> Requirement
Output each entry in full so that the result matches the data exactly.

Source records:
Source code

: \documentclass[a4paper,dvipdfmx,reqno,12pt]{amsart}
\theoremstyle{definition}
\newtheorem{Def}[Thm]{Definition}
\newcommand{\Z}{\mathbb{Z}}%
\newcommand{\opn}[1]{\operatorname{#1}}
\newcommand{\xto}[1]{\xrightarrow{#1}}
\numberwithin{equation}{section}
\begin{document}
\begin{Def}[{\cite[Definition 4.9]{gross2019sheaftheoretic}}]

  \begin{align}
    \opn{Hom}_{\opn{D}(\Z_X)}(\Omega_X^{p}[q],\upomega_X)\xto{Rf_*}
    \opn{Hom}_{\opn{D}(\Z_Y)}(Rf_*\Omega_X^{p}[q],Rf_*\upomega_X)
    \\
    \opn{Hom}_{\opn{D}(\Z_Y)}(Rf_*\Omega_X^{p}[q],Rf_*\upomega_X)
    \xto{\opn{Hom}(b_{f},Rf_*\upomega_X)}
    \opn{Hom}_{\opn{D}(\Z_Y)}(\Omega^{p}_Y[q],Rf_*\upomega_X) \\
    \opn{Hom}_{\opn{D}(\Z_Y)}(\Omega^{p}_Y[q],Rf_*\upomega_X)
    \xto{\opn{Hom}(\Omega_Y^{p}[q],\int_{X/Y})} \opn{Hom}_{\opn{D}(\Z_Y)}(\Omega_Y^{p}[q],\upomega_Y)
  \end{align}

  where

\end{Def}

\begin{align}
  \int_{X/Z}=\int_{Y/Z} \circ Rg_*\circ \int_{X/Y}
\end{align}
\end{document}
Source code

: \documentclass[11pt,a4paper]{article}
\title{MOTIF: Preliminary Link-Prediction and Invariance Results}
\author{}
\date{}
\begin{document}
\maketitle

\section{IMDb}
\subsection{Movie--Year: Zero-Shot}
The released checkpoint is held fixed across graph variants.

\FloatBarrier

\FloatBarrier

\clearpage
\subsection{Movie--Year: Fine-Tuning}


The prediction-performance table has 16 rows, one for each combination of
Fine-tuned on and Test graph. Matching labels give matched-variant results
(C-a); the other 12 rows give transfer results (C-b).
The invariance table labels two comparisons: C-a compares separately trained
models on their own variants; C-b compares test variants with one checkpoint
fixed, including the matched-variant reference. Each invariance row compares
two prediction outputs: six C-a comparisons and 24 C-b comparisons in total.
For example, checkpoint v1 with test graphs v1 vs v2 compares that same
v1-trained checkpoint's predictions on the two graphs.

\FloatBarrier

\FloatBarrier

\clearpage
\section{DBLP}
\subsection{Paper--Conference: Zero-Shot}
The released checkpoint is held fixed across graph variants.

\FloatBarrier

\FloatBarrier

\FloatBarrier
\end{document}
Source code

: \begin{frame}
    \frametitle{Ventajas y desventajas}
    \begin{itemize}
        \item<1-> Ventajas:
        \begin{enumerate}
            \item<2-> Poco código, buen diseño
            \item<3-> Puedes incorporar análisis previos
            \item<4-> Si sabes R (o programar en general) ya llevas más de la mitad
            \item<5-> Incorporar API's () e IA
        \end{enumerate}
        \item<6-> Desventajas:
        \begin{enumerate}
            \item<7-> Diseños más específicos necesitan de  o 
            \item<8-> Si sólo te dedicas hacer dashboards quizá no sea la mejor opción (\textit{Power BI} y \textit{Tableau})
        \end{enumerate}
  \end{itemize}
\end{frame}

> Answer
Source code

: \documentclass[a4paper,dvipdfmx,reqno,12pt]{amsart}
\theoremstyle{definition}
\newtheorem{Def}[Thm]{Definition}
\newcommand{\Z}{\mathbb{Z}}%
\newcommand{\opn}[1]{\operatorname{#1}}
\newcommand{\xto}[1]{\xrightarrow{#1}}
\numberwithin{equation}{section}
\begin{document}
\begin{Def}[{\cite[Definition 4.9]{gross2019sheaftheoretic}}]

  \begin{align}
    \opn{Hom}_{\opn{D}(\Z_X)}(\Omega_X^{p}[q],\upomega_X)\xto{Rf_*}
    \opn{Hom}_{\opn{D}(\Z_Y)}(Rf_*\Omega_X^{p}[q],Rf_*\upomega_X)
    \\
    \opn{Hom}_{\opn{D}(\Z_Y)}(Rf_*\Omega_X^{p}[q],Rf_*\upomega_X)
    \xto{\opn{Hom}(b_{f},Rf_*\upomega_X)}
    \opn{Hom}_{\opn{D}(\Z_Y)}(\Omega^{p}_Y[q],Rf_*\upomega_X) \\
    \opn{Hom}_{\opn{D}(\Z_Y)}(\Omega^{p}_Y[q],Rf_*\upomega_X)
    \xto{\opn{Hom}(\Omega_Y^{p}[q],\int_{X/Y})} \opn{Hom}_{\opn{D}(\Z_Y)}(\Omega_Y^{p}[q],\upomega_Y)
  \end{align}

  where

\end{Def}

\begin{align}
  \int_{X/Z}=\int_{Y/Z} \circ Rg_*\circ \int_{X/Y}
\end{align}
\end{document}
Source code

: \documentclass[11pt,a4paper]{article}
\title{MOTIF: Preliminary Link-Prediction and Invariance Results}
\author{}
\date{}
\begin{document}
\maketitle

\section{IMDb}
\subsection{Movie--Year: Zero-Shot}
The released checkpoint is held fixed across graph variants.

\FloatBarrier

\FloatBarrier

\clearpage
\subsection{Movie--Year: Fine-Tuning}


The prediction-performance table has 16 rows, one for each combination of
Fine-tuned on and Test graph. Matching labels give matched-variant results
(C-a); the other 12 rows give transfer results (C-b).
The invariance table labels two comparisons: C-a compares separately trained
models on their own variants; C-b compares test variants with one checkpoint
fixed, including the matched-variant reference. Each invariance row compares
two prediction outputs: six C-a comparisons and 24 C-b comparisons in total.
For example, checkpoint v1 with test graphs v1 vs v2 compares that same
v1-trained checkpoint's predictions on the two graphs.

\FloatBarrier

\FloatBarrier

\clearpage
\section{DBLP}
\subsection{Paper--Conference: Zero-Shot}
The released checkpoint is held fixed across graph variants.

\FloatBarrier

\FloatBarrier

\FloatBarrier
\end{document}
Source code

: \begin{frame}
    \frametitle{Ventajas y desventajas}
    \begin{itemize}
        \item<1-> Ventajas:
        \begin{enumerate}
            \item<2-> Poco código, buen diseño
            \item<3-> Puedes incorporar análisis previos
            \item<4-> Si sabes R (o programar en general) ya llevas más de la mitad
            \item<5-> Incorporar API's () e IA
        \end{enumerate}
        \item<6-> Desventajas:
        \begin{enumerate}
            \item<7-> Diseños más específicos necesitan de  o 
            \item<8-> Si sólo te dedicas hacer dashboards quizá no sea la mejor opción (\textit{Power BI} y \textit{Tableau})
        \end{enumerate}
  \end{itemize}
\end{frame}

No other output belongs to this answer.